Главное заключалось в том, что вместо идеи «конца истории» на первый план вышла концепция «конфликта цивилизаций». Этим понятием мы обязаны американскому социологу и политологу Сэмюэлю Хантингтону[23]. Такая замена (или подмена) терминов говорила о многом. Прежде всего, она, разумеется, указывала на готовность мировых элит к войне между Севером и Югом, но не только. Не менее существенно то, что тем самым провозглашалась кардинальная смена политического языка. Вместо языка политики и экономики в мировой обиход возвращался язык культурно-цивилизационных различий. В том, что это именно возврат к прошлому или, точнее, его ремейк, нет никаких сомнений. И неважно, кто провозгласил этот путь первым, профессор Хантингтон или иранские аятоллы. Кто агрессор, а кто жертва, можно понять исходя из разницы весовых категорий двух конфликтующих субъектов.

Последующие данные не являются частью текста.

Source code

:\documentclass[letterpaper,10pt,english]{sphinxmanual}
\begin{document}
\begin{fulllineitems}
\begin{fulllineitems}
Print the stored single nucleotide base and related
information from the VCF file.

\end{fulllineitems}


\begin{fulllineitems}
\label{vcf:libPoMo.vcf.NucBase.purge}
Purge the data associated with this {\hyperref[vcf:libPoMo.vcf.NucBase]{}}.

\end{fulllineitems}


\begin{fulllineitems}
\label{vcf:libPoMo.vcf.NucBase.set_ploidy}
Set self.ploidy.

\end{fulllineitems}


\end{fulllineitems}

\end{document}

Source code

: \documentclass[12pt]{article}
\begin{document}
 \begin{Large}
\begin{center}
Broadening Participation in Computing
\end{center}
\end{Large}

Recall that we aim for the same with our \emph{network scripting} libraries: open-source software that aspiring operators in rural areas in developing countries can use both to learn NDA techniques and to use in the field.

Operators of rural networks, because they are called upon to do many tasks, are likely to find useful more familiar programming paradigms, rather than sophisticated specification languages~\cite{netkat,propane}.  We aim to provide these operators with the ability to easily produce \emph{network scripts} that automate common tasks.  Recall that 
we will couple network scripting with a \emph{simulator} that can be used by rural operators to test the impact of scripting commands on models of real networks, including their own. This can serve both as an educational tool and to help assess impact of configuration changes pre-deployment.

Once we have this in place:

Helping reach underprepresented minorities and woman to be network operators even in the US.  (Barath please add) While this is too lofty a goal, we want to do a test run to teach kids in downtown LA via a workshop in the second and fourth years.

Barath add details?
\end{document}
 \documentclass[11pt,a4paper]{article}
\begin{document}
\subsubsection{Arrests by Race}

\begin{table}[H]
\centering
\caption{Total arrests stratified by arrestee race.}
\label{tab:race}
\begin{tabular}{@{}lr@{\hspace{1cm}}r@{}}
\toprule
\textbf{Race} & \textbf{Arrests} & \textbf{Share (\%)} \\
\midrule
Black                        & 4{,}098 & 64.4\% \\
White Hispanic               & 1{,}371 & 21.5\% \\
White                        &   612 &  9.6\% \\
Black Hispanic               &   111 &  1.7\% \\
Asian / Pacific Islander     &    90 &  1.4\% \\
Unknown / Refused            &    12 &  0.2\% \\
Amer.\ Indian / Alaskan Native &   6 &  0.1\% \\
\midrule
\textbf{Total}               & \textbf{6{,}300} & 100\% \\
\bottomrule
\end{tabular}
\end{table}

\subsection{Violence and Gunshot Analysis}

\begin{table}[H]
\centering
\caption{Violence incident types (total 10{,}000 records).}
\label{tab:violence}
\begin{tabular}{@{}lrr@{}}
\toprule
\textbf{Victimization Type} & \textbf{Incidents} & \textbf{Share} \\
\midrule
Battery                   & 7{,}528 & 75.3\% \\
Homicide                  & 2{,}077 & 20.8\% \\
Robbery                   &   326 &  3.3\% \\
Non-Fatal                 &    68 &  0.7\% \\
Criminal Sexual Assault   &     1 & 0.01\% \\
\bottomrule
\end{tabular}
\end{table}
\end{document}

Идеологический сдвиг, скрытый за сменой понятий и терминов, до конца не проговаривался (в угоду политическим приличиям), но подразумевался. Тем самым был взят курс на отмену всего, что успело произойти в политическом словаре за последние сто лет.
Вернёмся немного назад. До XX века европейская имперско-колониальная идеология оформлялась в романтических терминах вроде «бремени белого человека», утверждениях о «необходимости цивилизовать дикарей». Этот лексикон устарел тогда, когда набрал силу марксизм, под влиянием которого такие явления, как мировое неравенство и зависимость одних стран от других были переведены на язык политэкономических категорий. Поэтому во времена СССР речь шла о противостоянии двух социально-политических «систем», но не «двух культур» или «двух цивилизаций». Само существование альтернативы, пусть даже советской, с её очевидными изъянами, вынуждало выбирать выражения.
После распада советского блока либеральный мейнстрим вновь возвращается к доктрине открытого, а не экономически замаскированного колониализма. И вот на повестке дня – новый «конфликт цивилизаций». Что это такое? Знак того, что приличия отброшены. Либеральная теория сделала семимильный шаг назад и остановилась где-то посреди эпохи Британской Ост-Индской компании. Ведь от концепции культурной полярности (вариант прежнего «Запад есть Запад, Восток есть Восток и вместе им не сойтись») полшага до идеи культурной исключительности, а затем и биологического превосходства.
В связи с этим можно смело говорить о регрессе и архаизации всей либеральной семантики: сублимация политических идей уходит в прошлое. Социальное неравенство вновь оправдывается культур-расистскими доктринами. При этом замена понятия «культурная неполноценность» на «несоответствие демократическим стандартам» вряд ли может кого-то обмануть: эвфемизмы – продукт языка, а не политической реальности.
Морально-политическая максима
Парадигма новой политики, вступившая в силу после 1989 года, несмотря на крайнюю степень изношенности, всё ещё занимает господствующие высоты в мире. Она морально деградирует и структурно упрощается. Но даже самая пещерная идеология нуждается в моральных ориентирах. Концепция добра и зла присутствует во всякой политической доктрине, и та, о которой мы говорим, тоже имеет чёткую систему этики. Система эта, впрочем, довольно старая. Она основана на концепции «двух тоталитаризмов» (шире – «закрытых обществ»), появившейся в работах философа и социолога Карла Поппера («Открытое общество и его враги»), философа Ханны Арендт («Истоки тоталитаризма»), политолога Збигнева Бжезинского и некоторых других авторов. Концепция родилась с началом холодной войны, но оказалась намного долговечнее политических блоков. Смысл её прост: коммунистические и фашистские режимы являются политически родственными и противостоят либеральным демократиям.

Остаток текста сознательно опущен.